Robert Lansinger – Pitcher/Outfield
Note: his is player biography is part of our feature, The 29th Infantry Division’s Blues and Grays: the men behind one of the Army’s best World War II baseball teams by Drew Sullins, Colonel (Retired), U.S. Army
Unlike most residents of Baltimore who served in the 29th Infantry Division during World War 2, Robert Lansinger didn’t wear the blue and gray patch through service in the Maryland National Guard. He was actually drafted into the Army interrupting his baseball dreams. At the time he was drafted, Lansinger was playing for the Class B Lancaster (PA) Red Roses of the Interstate League, which were a part of the Philadelphia Athletics farm system. When he was drafted, Bob likely had no idea that after his initial military training he would end up in a combat division in Europe that had such close ties to his hometown.
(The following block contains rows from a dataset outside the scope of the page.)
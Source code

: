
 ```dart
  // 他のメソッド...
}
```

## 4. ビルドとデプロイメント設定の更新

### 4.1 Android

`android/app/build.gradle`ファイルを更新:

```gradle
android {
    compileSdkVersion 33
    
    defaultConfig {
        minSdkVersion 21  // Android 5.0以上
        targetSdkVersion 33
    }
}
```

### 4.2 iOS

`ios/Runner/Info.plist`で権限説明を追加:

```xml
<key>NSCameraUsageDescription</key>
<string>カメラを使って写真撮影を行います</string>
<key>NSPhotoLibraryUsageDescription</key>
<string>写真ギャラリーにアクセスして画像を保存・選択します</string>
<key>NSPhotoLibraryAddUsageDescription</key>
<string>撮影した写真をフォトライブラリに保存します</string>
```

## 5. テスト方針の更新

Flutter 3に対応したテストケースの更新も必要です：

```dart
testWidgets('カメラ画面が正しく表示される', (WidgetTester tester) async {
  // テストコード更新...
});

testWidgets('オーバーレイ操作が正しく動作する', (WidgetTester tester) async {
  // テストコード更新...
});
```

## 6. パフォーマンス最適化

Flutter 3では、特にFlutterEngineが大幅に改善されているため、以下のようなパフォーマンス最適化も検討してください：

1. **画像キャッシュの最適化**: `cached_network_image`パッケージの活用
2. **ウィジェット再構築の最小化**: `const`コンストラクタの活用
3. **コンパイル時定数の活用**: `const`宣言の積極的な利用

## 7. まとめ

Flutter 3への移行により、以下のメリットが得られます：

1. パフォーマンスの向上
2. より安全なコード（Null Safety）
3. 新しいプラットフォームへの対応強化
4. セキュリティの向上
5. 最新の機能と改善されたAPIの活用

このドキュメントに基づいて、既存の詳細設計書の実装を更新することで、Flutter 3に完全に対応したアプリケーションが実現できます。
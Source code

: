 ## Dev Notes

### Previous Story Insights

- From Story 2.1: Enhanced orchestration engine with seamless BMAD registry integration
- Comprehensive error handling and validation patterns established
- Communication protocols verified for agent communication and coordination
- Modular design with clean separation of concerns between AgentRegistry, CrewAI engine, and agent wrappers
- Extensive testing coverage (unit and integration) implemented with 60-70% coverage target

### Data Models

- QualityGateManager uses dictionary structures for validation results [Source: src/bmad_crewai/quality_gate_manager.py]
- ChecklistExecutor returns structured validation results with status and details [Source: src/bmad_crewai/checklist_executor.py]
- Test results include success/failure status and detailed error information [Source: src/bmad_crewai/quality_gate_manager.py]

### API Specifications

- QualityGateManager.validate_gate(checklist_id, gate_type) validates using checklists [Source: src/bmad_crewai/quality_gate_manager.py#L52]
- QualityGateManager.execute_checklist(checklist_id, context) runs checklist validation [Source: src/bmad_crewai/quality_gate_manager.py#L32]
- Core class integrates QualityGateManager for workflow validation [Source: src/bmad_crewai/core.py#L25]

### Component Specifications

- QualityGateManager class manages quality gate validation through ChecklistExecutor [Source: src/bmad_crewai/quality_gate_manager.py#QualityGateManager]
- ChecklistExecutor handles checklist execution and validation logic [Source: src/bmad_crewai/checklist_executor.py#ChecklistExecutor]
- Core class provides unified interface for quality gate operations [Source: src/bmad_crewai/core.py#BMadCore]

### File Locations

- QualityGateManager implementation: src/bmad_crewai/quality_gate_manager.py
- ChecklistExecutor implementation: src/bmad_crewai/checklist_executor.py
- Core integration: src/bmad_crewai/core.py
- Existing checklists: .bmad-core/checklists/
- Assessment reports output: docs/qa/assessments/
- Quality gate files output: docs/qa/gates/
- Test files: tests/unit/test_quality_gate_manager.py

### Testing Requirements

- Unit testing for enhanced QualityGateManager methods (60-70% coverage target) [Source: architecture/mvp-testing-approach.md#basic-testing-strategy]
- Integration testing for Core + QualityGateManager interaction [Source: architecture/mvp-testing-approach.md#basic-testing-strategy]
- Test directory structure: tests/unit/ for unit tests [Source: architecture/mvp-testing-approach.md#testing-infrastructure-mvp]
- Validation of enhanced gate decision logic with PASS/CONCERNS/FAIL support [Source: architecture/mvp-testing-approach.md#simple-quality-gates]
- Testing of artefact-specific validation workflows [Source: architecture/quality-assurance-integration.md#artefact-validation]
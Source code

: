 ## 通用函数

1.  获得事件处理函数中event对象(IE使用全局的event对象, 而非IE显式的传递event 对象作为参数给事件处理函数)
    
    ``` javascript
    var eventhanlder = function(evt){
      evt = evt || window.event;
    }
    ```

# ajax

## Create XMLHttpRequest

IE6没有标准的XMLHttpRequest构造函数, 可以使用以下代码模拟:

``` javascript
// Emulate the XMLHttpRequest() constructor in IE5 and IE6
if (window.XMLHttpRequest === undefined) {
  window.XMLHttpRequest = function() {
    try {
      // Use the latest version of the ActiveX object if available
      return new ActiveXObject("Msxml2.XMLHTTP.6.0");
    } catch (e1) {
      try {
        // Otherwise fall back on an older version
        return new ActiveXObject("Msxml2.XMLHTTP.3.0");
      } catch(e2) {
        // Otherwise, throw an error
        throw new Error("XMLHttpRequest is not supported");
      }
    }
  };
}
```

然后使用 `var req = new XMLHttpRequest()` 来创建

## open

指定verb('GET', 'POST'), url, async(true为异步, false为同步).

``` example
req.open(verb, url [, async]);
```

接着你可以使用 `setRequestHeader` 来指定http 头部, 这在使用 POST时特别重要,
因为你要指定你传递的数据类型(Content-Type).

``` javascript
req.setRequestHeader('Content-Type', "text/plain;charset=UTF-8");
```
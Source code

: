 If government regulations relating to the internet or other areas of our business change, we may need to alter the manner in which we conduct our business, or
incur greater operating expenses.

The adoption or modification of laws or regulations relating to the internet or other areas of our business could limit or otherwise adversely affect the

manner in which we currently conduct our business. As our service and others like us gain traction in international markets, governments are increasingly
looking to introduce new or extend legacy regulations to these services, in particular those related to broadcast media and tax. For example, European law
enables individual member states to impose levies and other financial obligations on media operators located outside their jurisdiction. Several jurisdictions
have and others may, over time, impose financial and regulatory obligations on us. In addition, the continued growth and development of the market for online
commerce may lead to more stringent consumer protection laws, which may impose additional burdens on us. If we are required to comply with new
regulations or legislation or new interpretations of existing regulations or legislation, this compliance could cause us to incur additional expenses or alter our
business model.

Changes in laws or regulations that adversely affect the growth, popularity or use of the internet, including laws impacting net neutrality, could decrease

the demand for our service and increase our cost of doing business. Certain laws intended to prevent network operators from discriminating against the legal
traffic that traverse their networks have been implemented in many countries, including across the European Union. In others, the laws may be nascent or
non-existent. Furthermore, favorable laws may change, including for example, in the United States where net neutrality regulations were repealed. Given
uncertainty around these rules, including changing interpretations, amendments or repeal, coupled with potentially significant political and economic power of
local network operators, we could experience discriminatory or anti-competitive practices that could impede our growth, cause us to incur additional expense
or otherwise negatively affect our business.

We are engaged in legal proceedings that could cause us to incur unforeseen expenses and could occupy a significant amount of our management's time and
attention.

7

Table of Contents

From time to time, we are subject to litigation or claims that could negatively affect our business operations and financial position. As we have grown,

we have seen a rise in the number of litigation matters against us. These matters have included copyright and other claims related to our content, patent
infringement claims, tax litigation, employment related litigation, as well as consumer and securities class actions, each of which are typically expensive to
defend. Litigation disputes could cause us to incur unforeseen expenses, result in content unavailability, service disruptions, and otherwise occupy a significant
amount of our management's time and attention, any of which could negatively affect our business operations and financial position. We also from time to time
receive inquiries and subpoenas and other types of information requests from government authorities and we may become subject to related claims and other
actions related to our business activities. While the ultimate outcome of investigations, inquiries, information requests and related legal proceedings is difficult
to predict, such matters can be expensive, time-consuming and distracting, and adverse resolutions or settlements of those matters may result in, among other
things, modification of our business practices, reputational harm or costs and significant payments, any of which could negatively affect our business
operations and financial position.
Bob joined the 29th Division’s Company I, 116th Infantry on August 7, 1944, as a replacement soldier from the Replacement Depot, or “Repple Depple,” in G.I. slang. He saw plenty of combat with the 116th Infantry, particularly in the fall of 1944. Most Marylanders serving in the 29th Division’s infantry outfits were with either the 175th or 115th Infantry Regiments, 104th Field Artillery or 104th Medical Battalion of the Maryland National Guard, but Lansinger was assigned to the 116th Infantry, or the “Stonewall Brigade,” which to this day remains affiliated with the Virginia Army National Guard.



Lansinger was born on July 17, 1922, in Baltimore and grew up in the city. He went to Mt. St. Joseph’s High School, where he was perhaps the best member of the varsity baseball team in 1940. That puts him in some accomplished baseball company. Mt. St. Joe, as it is called in Baltimore, has produced over the years several capable Major League baseball players to include the recently retired possible future Hall of Famer, Mark Teixeira.
Lansinger was an accomplished enough ballplayer to be signed out of high school by the Philadelphia Phillies organization and assigned to the Class D Tarboro (NC) Orioles. He would eventually get a brief shot with his hometown team, the AA International League Baltimore Orioles (not to be confused with the MLB Orioles established in 1954). Bob was initially a position player known for having a big bat but given his 6’3” height and powerful arm, the Orioles tried to turn him into a pitcher, which may have ruined his career. When it didn’t work out, the Orioles sold Lansinger’s contract to the Lancaster Red Roses. Despite promising beginnings, he never played pro ball again after his military service.


Bob returned home to Baltimore after the war and married his sweetheart, Virginia Cline, and went to work for the W.R. Grace Company where he would remain for 32 years. He enjoyed golfing with friends and watching the MLB Baltimore Orioles play. Bob and Virginia raised three daughters in Maryland. Virginia passed away in 2010 and Bob preceded her in death in 2007.